Dataset records
----------------

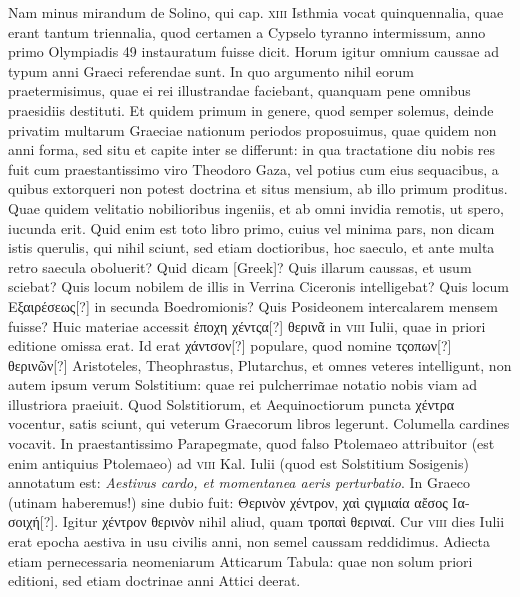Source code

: Nam minus mirandum de Solino, qui cap. \textsc{xiii}
 Isthmia vocat
quinquennalia, quae erant tantum triennalia, quod certamen a Cypselo
tyranno intermissum, anno primo Olympiadis 49 instauratum
fuisse dicit.
Horum igitur omnium caussae ad typum anni Graeci referendae
sunt.
In quo argumento nihil eorum praetermisimus, quae
ei rei illustrandae faciebant, quanquam pene omnibus praesidiis
destituti.
Et quidem primum in genere, quod semper solemus, deinde
privatim multarum Graeciae nationum periodos proposuimus,
quae quidem non anni forma, sed situ et capite inter se differunt: in
qua tractatione diu nobis res fuit cum praestantissimo viro Theodoro
Gaza, vel potius cum eius sequacibus, a quibus extorqueri non
potest doctrina et situs mensium, ab illo primum proditus. 
Quae quidem
velitatio nobilioribus ingeniis, et ab omni invidia remotis, ut
spero, iucunda erit.
Quid enim est toto libro primo, cuius vel minima
pars, non dicam istis querulis, qui nihil sciunt, sed etiam doctioribus,
hoc saeculo, et ante multa retro saecula oboluerit?
Quid dicam \textgreek{[Greek]}?
Quis illarum caussas, et usum sciebat?
Quis
locum nobilem de illis in Verrina Ciceronis intelligebat?
Quis locum
\textgreek{Εξαιρέσεως[?]} in secunda Boedromionis?
Quis Posideonem intercalarem
mensem fuisse?
Huic materiae accessit \textgreek{ἐποχη χέντςα[?] θερινᾶ}
in \textsc{viii} Iulii, quae in priori editione omissa erat.
Id erat \textgreek{χάντσον[?]}
populare, quod nomine \textgreek{τςοπων[?] θερινῶν[?]}
 Aristoteles, Theophrastus,
Plutarchus, et omnes veteres intelligunt, non autem ipsum verum
Solstitium: quae rei pulcherrimae notatio nobis viam ad illustriora
praeiuit.
Quod Solstitiorum, et Aequinoctiorum puncta \textgreek{χέντρα} vocentur,
satis sciunt, qui veterum Graecorum libros legerunt.
Columella
cardines vocavit.
In praestantissimo Parapegmate, quod falso
Ptolemaeo attribuitor (est enim antiquius Ptolemaeo) ad \textsc{viii} Kal.
Iulii (quod est Solstitium Sosigenis) annotatum est: \textit{Aestivus cardo,
et momentanea aeris perturbatio}.
In Graeco (utinam haberemus!)
sine dubio fuit: \textgreek{Θερινὸν χέντρον, χαὶ ςιγμιαία αἔσος Ιασοιχή[?]}.
Igitur \textgreek{χέντρον
θερινὸν} nihil aliud, quam \textgreek{τροπαὶ θεριναί}.
Cur \textsc{viii} dies Iulii erat
epocha aestiva in usu civilis anni, non semel caussam reddidimus. 
Adiecta etiam pernecessaria neomeniarum Atticarum Tabula: quae
non solum priori editioni, sed etiam doctrinae anni Attici deerat.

----------------

Your goal: With the line that has "qua tractatione diu" as the first and the line that has "Quid enim est" as the last, repeat exactly that run of lines above and no more.

Finished task:
qua tractatione diu nobis res fuit cum praestantissimo viro Theodoro
Gaza, vel potius cum eius sequacibus, a quibus extorqueri non
potest doctrina et situs mensium, ab illo primum proditus. 
Quae quidem
velitatio nobilioribus ingeniis, et ab omni invidia remotis, ut
spero, iucunda erit.
Quid enim est toto libro primo, cuius vel minima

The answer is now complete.